## EXERCISE
Where the string "nuclear" occurs in a line of the entries below, copy that line.

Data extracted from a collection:
-- Opening Marker --

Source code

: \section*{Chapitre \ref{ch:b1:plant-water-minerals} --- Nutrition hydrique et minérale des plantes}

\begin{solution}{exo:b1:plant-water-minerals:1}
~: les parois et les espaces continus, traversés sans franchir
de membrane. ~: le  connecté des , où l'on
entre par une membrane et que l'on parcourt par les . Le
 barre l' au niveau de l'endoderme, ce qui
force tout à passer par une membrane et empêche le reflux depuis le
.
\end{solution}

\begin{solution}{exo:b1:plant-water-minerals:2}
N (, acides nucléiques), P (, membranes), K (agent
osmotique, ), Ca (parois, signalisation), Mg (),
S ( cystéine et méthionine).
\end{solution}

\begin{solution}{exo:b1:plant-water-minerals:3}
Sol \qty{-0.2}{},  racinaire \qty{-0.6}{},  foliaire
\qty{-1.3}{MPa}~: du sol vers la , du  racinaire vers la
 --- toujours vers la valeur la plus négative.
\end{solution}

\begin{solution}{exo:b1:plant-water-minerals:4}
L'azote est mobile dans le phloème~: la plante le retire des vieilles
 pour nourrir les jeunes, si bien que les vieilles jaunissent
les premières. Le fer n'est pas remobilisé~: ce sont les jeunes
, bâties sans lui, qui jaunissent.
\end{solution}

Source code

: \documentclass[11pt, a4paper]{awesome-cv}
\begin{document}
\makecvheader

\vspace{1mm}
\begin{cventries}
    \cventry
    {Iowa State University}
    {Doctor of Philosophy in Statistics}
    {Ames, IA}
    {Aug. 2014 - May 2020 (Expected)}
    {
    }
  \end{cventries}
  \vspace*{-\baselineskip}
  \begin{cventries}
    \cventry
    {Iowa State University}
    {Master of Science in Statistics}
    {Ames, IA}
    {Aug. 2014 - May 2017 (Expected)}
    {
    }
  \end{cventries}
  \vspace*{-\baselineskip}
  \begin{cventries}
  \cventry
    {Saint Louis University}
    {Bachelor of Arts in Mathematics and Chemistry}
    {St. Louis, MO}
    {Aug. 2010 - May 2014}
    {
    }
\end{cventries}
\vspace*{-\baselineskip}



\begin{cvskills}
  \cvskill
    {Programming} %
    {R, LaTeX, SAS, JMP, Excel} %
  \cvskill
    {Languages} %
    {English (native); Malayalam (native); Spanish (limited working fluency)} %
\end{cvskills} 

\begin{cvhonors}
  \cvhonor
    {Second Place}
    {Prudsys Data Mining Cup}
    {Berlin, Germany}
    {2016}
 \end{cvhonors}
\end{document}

-- Closing Marker --
-- Opening Marker --

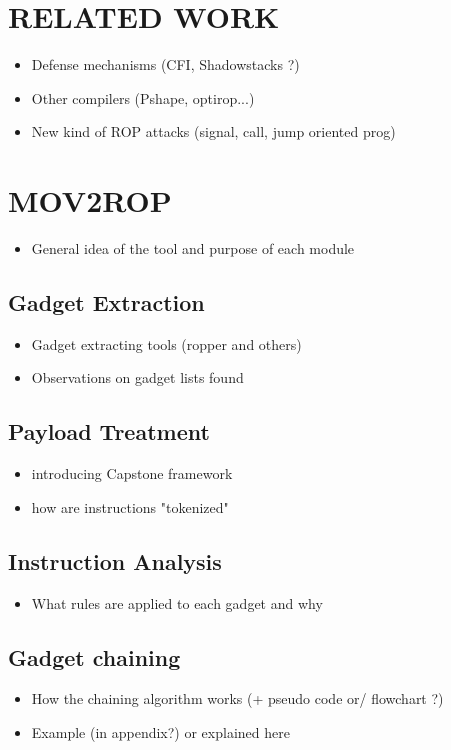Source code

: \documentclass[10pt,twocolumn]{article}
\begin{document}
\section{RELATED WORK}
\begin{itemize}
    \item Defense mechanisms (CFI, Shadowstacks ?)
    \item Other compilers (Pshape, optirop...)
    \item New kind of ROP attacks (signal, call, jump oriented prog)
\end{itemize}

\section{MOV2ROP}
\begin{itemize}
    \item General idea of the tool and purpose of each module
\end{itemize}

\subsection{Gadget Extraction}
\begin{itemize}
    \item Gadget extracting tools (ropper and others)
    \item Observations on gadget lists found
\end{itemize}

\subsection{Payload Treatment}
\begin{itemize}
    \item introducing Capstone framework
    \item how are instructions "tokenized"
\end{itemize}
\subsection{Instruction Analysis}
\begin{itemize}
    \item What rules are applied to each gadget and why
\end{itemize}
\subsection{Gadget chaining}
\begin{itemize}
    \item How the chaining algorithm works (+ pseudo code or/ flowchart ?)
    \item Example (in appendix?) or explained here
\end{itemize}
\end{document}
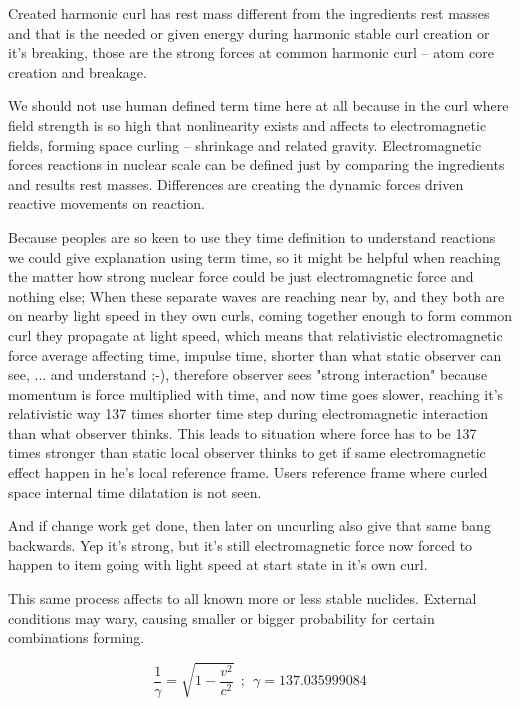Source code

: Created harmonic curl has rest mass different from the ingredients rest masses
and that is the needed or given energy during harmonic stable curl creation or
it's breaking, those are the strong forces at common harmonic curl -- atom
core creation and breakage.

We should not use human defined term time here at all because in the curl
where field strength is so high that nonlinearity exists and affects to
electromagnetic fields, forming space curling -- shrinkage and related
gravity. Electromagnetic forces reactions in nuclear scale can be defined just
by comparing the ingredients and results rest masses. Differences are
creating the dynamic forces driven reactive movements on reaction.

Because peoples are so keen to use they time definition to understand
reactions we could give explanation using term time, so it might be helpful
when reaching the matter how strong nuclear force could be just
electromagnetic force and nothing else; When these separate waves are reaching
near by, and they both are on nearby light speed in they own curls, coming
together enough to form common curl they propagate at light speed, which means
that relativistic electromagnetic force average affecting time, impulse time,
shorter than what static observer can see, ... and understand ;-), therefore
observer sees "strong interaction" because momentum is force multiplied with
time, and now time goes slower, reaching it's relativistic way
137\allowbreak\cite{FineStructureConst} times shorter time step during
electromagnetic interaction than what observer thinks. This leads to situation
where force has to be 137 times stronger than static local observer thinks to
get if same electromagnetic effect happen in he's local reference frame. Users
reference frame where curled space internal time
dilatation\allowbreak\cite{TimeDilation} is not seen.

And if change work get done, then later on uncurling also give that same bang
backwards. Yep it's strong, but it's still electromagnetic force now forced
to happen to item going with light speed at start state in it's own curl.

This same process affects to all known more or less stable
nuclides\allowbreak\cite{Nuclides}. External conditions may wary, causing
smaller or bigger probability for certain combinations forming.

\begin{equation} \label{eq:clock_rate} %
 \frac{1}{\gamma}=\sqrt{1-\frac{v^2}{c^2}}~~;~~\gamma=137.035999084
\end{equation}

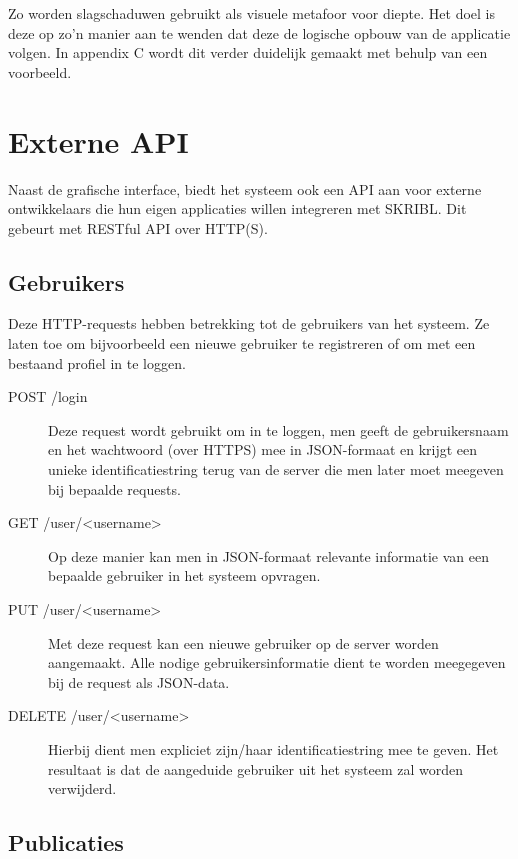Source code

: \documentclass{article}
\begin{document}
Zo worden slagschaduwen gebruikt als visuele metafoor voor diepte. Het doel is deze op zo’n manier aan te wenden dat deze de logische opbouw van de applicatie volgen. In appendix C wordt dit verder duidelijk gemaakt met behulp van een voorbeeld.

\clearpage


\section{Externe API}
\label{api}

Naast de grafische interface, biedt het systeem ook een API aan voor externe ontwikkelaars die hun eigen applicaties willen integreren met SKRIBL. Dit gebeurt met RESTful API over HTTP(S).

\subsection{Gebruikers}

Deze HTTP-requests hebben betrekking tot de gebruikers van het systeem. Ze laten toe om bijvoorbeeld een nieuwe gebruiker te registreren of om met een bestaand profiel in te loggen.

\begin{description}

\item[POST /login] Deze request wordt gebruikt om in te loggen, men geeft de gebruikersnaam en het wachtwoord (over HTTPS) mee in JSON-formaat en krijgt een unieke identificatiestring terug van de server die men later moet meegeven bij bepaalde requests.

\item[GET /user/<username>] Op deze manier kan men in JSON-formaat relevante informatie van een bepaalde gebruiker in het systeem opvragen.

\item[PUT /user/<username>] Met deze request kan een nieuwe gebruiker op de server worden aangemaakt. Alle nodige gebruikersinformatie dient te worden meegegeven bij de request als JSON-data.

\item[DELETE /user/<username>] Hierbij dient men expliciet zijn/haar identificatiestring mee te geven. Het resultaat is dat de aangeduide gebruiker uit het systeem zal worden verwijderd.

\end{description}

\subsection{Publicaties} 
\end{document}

-- Closing Marker --

## PROBLEM SOLUTION
gravity. Electromagnetic forces reactions in nuclear scale can be defined just
when reaching the matter how strong nuclear force could be just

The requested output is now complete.